◆ ASSIGNED TASK ◆
Keep every word of the listing and reproduce it exactly, but set aside any image found there.

◆ DATASET RECORDS ◆
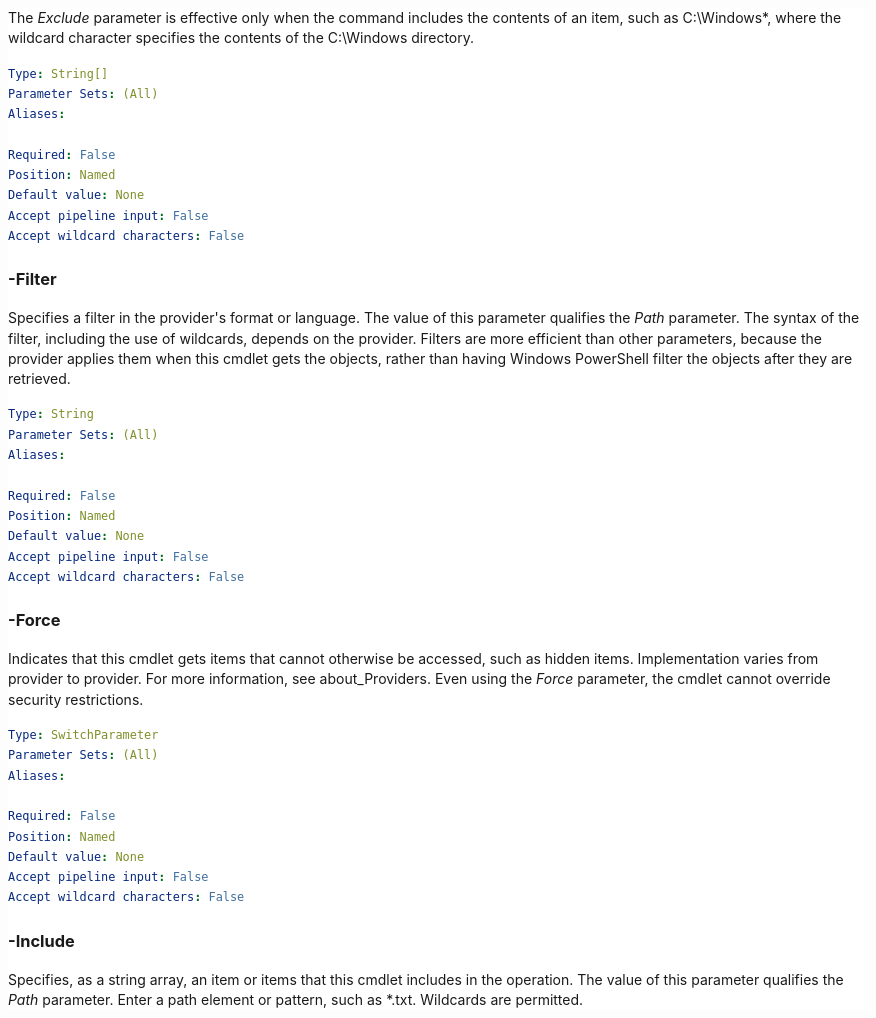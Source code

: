 The *Exclude* parameter is effective only when the command includes the contents of an item, such as C:\Windows\*, where the wildcard character specifies the contents of the C:\Windows directory.

```yaml
Type: String[]
Parameter Sets: (All)
Aliases: 

Required: False
Position: Named
Default value: None
Accept pipeline input: False
Accept wildcard characters: False
```

### -Filter
Specifies a filter in the provider's format or language.
The value of this parameter qualifies the *Path* parameter.
The syntax of the filter, including the use of wildcards, depends on the provider.
Filters are more efficient than other parameters, because the provider applies them when this cmdlet gets the objects, rather than having Windows PowerShell filter the objects after they are retrieved.

```yaml
Type: String
Parameter Sets: (All)
Aliases: 

Required: False
Position: Named
Default value: None
Accept pipeline input: False
Accept wildcard characters: False
```

### -Force
Indicates that this cmdlet gets items that cannot otherwise be accessed, such as hidden items.
Implementation varies from provider to provider.
For more information, see about_Providers.
Even using the *Force* parameter, the cmdlet cannot override security restrictions.

```yaml
Type: SwitchParameter
Parameter Sets: (All)
Aliases: 

Required: False
Position: Named
Default value: None
Accept pipeline input: False
Accept wildcard characters: False
```

### -Include
Specifies, as a string array, an item or items that this cmdlet includes in the operation.
The value of this parameter qualifies the *Path* parameter.
Enter a path element or pattern, such as *.txt.
Wildcards are permitted.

◆ WRITTEN REPLY ◆
Source code

: The *Exclude* parameter is effective only when the command includes the contents of an item, such as C:\Windows\*, where the wildcard character specifies the contents of the C:\Windows directory.

```yaml
Type: String[]
Parameter Sets: (All)
Aliases: 

Required: False
Position: Named
Default value: None
Accept pipeline input: False
Accept wildcard characters: False
```

### -Filter
Specifies a filter in the provider's format or language.
The value of this parameter qualifies the *Path* parameter.
The syntax of the filter, including the use of wildcards, depends on the provider.
Filters are more efficient than other parameters, because the provider applies them when this cmdlet gets the objects, rather than having Windows PowerShell filter the objects after they are retrieved.

```yaml
Type: String
Parameter Sets: (All)
Aliases: 

Required: False
Position: Named
Default value: None
Accept pipeline input: False
Accept wildcard characters: False
```

### -Force
Indicates that this cmdlet gets items that cannot otherwise be accessed, such as hidden items.
Implementation varies from provider to provider.
For more information, see about_Providers.
Even using the *Force* parameter, the cmdlet cannot override security restrictions.

```yaml
Type: SwitchParameter
Parameter Sets: (All)
Aliases: 

Required: False
Position: Named
Default value: None
Accept pipeline input: False
Accept wildcard characters: False
```

### -Include
Specifies, as a string array, an item or items that this cmdlet includes in the operation.
The value of this parameter qualifies the *Path* parameter.
Enter a path element or pattern, such as *.txt.
Wildcards are permitted.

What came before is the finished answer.